== Material shown ==
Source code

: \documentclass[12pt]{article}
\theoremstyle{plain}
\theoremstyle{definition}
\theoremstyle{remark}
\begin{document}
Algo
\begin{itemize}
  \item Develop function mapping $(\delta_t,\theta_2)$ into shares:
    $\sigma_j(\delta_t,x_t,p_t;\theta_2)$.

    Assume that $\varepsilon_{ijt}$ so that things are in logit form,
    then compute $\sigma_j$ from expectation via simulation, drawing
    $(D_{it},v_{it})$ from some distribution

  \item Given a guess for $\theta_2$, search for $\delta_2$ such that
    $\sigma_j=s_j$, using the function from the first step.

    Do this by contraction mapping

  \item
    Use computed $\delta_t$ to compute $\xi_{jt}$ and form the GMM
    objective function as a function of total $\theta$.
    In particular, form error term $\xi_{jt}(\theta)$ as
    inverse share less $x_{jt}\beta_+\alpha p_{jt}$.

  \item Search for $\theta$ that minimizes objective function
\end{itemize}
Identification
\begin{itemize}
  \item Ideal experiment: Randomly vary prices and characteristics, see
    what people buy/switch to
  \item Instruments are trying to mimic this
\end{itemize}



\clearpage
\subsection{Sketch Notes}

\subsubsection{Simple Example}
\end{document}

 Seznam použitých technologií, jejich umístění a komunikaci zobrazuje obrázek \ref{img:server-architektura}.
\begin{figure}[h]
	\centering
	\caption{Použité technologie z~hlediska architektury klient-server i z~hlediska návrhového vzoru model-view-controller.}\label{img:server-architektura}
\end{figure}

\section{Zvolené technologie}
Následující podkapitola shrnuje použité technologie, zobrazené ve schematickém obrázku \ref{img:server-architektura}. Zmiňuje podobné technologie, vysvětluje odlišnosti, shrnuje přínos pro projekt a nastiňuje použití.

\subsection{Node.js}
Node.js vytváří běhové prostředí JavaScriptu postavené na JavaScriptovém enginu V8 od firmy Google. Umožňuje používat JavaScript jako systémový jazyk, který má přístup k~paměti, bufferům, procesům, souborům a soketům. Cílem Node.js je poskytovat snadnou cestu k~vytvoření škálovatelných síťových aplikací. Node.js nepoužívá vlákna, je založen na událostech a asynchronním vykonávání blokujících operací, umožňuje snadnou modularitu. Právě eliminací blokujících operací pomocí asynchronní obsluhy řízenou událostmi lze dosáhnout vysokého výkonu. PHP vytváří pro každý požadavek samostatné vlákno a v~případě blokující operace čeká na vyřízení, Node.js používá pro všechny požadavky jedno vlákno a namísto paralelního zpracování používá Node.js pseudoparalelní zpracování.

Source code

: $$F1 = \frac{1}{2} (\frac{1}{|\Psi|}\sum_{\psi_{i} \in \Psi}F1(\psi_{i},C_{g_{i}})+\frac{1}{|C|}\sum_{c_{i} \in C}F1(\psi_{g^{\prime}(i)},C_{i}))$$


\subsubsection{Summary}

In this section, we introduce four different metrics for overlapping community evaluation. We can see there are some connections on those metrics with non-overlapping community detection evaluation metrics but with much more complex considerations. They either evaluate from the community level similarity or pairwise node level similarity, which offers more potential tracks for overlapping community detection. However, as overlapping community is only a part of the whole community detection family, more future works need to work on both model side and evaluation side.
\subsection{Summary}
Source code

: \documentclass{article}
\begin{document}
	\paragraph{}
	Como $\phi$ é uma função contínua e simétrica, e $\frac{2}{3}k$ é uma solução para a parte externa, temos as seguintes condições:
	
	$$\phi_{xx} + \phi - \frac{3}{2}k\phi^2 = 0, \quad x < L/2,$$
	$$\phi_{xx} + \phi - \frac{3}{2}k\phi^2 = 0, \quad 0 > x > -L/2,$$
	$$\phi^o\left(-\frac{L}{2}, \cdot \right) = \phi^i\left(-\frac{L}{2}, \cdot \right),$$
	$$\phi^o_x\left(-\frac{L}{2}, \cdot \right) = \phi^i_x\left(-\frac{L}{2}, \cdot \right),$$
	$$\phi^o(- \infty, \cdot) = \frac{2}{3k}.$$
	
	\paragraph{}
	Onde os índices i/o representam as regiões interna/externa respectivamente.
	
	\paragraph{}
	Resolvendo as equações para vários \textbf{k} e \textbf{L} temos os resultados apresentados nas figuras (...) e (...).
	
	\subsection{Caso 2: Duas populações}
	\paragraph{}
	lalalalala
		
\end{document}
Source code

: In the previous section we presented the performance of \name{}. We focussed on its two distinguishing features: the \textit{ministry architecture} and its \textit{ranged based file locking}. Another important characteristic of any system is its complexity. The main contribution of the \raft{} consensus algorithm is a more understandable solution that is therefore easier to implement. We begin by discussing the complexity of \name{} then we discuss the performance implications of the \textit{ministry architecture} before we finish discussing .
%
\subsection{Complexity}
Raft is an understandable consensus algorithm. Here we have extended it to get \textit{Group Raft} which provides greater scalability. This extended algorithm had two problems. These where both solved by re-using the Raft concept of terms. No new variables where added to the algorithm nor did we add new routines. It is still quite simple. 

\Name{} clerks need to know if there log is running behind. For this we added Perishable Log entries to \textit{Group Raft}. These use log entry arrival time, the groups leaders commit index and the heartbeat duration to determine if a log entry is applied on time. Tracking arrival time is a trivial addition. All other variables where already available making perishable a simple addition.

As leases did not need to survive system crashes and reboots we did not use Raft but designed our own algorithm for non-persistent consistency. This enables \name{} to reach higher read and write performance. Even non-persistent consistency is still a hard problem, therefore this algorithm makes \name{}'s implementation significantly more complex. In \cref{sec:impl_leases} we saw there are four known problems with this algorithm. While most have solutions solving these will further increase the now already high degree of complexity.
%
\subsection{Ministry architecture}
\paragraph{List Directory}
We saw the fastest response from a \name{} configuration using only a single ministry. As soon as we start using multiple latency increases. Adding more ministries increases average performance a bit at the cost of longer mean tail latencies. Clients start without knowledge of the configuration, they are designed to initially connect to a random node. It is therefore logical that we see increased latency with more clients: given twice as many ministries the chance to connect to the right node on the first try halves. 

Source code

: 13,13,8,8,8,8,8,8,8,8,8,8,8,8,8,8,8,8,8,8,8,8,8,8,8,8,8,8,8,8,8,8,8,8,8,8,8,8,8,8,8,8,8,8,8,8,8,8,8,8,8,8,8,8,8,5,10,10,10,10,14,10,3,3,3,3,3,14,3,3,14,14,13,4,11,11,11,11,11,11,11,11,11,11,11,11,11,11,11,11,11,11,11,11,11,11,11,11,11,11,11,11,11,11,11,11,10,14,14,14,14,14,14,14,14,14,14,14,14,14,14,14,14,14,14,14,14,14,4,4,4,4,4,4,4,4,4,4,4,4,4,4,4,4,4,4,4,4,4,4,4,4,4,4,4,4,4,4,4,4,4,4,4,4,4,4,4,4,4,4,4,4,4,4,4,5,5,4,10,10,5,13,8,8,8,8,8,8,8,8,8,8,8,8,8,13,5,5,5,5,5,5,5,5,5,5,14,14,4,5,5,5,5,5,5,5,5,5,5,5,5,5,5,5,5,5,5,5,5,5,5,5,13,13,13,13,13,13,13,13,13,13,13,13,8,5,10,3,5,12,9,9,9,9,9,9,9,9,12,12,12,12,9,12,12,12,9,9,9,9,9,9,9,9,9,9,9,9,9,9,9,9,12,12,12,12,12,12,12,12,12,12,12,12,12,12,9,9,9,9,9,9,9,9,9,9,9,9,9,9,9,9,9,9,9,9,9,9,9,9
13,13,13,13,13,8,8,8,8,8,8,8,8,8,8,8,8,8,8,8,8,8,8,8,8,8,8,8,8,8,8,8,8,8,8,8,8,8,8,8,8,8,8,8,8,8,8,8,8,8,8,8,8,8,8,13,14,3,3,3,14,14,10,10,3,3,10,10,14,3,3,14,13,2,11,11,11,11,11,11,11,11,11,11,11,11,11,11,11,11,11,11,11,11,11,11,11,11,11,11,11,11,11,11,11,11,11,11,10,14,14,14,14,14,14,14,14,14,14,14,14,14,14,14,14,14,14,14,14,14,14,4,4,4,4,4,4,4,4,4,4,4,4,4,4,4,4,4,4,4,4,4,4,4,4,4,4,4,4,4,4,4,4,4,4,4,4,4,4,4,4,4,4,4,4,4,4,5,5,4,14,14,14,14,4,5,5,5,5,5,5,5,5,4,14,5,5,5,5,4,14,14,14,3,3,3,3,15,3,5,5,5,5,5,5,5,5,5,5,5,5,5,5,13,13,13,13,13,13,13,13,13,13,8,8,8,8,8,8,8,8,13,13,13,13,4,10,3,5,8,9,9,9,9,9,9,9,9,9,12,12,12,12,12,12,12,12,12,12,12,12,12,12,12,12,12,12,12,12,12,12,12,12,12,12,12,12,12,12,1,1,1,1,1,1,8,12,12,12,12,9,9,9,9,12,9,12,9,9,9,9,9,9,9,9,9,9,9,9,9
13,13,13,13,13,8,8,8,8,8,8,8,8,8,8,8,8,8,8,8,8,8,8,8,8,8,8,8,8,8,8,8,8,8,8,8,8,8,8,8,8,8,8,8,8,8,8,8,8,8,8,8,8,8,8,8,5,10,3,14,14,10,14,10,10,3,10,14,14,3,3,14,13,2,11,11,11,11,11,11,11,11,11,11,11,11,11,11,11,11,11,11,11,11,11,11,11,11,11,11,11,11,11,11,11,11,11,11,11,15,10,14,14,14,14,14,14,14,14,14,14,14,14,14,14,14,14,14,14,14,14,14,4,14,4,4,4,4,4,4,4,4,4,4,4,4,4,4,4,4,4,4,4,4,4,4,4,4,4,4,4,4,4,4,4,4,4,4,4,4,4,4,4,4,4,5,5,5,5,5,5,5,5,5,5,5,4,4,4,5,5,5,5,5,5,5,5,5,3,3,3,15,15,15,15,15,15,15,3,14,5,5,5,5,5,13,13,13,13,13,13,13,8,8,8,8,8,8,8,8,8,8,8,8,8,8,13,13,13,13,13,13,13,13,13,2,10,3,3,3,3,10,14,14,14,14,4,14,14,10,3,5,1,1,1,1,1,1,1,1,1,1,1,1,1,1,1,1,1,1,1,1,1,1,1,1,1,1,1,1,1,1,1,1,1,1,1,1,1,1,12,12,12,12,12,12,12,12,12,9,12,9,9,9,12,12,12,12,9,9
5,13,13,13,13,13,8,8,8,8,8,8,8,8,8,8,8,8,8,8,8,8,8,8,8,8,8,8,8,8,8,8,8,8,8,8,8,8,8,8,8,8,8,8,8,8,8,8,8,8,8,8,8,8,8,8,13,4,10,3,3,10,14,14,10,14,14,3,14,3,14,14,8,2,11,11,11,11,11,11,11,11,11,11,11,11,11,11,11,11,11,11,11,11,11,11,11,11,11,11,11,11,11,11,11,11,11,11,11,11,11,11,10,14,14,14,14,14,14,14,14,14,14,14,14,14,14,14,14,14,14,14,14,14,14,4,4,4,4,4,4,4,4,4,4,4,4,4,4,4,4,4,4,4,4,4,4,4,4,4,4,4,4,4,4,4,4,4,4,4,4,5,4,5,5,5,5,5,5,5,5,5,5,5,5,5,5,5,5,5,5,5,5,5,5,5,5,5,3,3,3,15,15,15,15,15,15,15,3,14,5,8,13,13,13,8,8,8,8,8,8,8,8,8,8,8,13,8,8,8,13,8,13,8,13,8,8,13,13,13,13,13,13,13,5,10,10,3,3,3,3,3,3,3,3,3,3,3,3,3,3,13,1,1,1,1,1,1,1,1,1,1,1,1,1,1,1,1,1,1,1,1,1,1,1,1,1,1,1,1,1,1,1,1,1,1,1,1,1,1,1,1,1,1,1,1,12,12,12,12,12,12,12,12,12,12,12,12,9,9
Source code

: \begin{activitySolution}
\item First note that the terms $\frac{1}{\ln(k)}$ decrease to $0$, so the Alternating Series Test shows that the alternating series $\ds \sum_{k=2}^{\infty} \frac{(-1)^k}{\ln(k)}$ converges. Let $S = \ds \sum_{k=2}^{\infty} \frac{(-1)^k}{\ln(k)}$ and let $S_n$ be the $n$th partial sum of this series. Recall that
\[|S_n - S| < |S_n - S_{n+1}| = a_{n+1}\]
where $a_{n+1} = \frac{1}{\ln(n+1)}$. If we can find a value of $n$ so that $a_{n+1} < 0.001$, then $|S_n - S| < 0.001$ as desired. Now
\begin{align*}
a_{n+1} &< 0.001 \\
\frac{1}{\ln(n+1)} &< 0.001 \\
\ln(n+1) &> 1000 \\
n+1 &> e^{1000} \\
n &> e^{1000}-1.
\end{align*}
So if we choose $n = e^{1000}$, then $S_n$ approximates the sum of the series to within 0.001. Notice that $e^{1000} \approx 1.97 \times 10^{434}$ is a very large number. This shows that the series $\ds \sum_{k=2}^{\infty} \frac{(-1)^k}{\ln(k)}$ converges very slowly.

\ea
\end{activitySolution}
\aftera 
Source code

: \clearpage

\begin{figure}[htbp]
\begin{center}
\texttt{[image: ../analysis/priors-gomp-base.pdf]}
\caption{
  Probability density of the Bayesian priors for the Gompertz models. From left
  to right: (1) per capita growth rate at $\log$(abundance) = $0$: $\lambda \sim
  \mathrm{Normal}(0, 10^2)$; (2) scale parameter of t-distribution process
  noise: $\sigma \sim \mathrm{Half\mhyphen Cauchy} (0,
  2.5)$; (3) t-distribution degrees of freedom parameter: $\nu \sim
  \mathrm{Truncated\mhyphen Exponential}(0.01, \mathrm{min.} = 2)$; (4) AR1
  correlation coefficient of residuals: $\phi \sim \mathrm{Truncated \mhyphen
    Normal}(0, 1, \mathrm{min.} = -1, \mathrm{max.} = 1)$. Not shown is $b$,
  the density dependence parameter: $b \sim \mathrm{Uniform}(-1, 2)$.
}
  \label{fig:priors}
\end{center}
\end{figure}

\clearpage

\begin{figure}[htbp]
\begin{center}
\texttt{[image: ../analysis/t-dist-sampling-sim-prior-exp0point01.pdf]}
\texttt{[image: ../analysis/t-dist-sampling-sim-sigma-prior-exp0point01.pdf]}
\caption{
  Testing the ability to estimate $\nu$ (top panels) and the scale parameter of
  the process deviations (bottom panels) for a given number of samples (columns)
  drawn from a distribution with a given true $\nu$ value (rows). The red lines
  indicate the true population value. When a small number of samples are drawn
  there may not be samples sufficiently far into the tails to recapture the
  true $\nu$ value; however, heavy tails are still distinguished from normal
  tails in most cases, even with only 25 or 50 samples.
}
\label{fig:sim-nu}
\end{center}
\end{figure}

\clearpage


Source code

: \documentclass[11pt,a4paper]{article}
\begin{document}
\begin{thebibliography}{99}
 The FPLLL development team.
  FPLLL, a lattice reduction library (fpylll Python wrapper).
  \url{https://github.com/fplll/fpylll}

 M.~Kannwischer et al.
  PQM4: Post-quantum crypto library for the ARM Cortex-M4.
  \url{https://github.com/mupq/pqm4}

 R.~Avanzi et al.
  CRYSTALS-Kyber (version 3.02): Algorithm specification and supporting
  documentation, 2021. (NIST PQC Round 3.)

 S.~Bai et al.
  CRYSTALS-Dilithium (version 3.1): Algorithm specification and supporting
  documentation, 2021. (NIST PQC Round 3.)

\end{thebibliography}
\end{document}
===
Starting at the line that contains "finish discussing ." and stopping after the line that contains "a simple addition.", write out every line exactly as it appears above, and no other line.

## Exercise result
: In the previous section we presented the performance of \name{}. We focussed on its two distinguishing features: the \textit{ministry architecture} and its \textit{ranged based file locking}. Another important characteristic of any system is its complexity. The main contribution of the \raft{} consensus algorithm is a more understandable solution that is therefore easier to implement. We begin by discussing the complexity of \name{} then we discuss the performance implications of the \textit{ministry architecture} before we finish discussing .
%
\subsection{Complexity}
Raft is an understandable consensus algorithm. Here we have extended it to get \textit{Group Raft} which provides greater scalability. This extended algorithm had two problems. These where both solved by re-using the Raft concept of terms. No new variables where added to the algorithm nor did we add new routines. It is still quite simple. 

\Name{} clerks need to know if there log is running behind. For this we added Perishable Log entries to \textit{Group Raft}. These use log entry arrival time, the groups leaders commit index and the heartbeat duration to determine if a log entry is applied on time. Tracking arrival time is a trivial addition. All other variables where already available making perishable a simple addition.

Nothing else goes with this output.